Wednesday, January 20, 2010

Will An Incident Become A Problem?


I have often come across discussions and queries regarding when an incident would become a problem. Interestingly, I have found that some of my co-consultants and many practitioners of ITIL, despite being ITIL certified at various levels themselves, provide various reasons for the same. Some of the ‘so called’ conditions when an incident would become a problem are:-
  • When there is a major incident
  • When the incident approaches SLA breach time
  • Business impact of incident is very high
  • Etc.
The fact is an incident never becomes a problem.

In generic terminology or layman’s language, incidents are referred to as problems. But such explanations are not expected from an ITIL certified individual.
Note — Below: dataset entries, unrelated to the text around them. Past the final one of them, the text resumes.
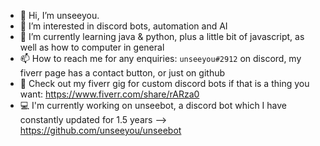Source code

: - 👋 Hi, I’m unseeyou.
- 👀 I’m interested in discord bots, automation and AI
- 🌱 I’m currently learning java & python, plus a little bit of javascript, as well as how to computer in general
- 📫 How to reach me for any enquiries: `unseeyou#2912` on discord, my fiverr page has a contact button, or just on github
- 💸 Check out my fiverr gig for custom discord bots if that is a thing you want: https://www.fiverr.com/share/rARza0
- 💻 I'm currently working on unseebot, a discord bot which I have constantly updated for 1.5 years --> https://github.com/unseeyou/unseebot
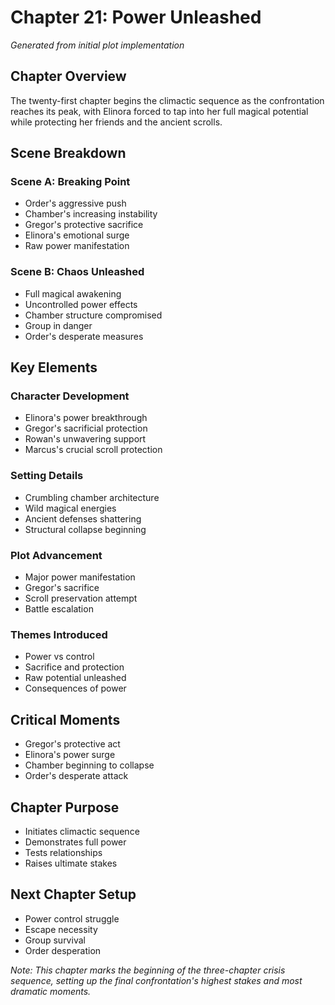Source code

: # Chapter 21: Power Unleashed
*Generated from initial plot implementation*

## Chapter Overview
The twenty-first chapter begins the climactic sequence as the confrontation reaches its peak, with Elinora forced to tap into her full magical potential while protecting her friends and the ancient scrolls.

## Scene Breakdown

### Scene A: Breaking Point
- Order's aggressive push
- Chamber's increasing instability
- Gregor's protective sacrifice
- Elinora's emotional surge
- Raw power manifestation

### Scene B: Chaos Unleashed
- Full magical awakening
- Uncontrolled power effects
- Chamber structure compromised
- Group in danger
- Order's desperate measures

## Key Elements

### Character Development
- Elinora's power breakthrough
- Gregor's sacrificial protection
- Rowan's unwavering support
- Marcus's crucial scroll protection

### Setting Details
- Crumbling chamber architecture
- Wild magical energies
- Ancient defenses shattering
- Structural collapse beginning

### Plot Advancement
- Major power manifestation
- Gregor's sacrifice
- Scroll preservation attempt
- Battle escalation

### Themes Introduced
- Power vs control
- Sacrifice and protection
- Raw potential unleashed
- Consequences of power

## Critical Moments
- Gregor's protective act
- Elinora's power surge
- Chamber beginning to collapse
- Order's desperate attack

## Chapter Purpose
- Initiates climactic sequence
- Demonstrates full power
- Tests relationships
- Raises ultimate stakes

## Next Chapter Setup
- Power control struggle
- Escape necessity
- Group survival
- Order desperation

*Note: This chapter marks the beginning of the three-chapter crisis sequence, setting up the final confrontation's highest stakes and most dramatic moments.*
Let us see how ITIL defines incident and problem:

  • ITIL defines incident as an unplanned interruption to an IT service or a reduction in the quality of an IT service.
  • ITIL defines problem as unknown cause of one or more incidents.

Let us take an example to understand difference between the two – Your PC hanged and that happened quite frequently. Every time you rebooted your PC, it started working fine. Eventually, you called the support team. They checked your PC and installed a patch. Thereafter, your PC never hanged.

The condition when your PC hanged was an incident. You resolved that incident by rebooting it. It was a workaround. Finally, when the support team checked your PC, they did a root cause analysis. It was a problem. They provided resolution to this problem by installing the patch.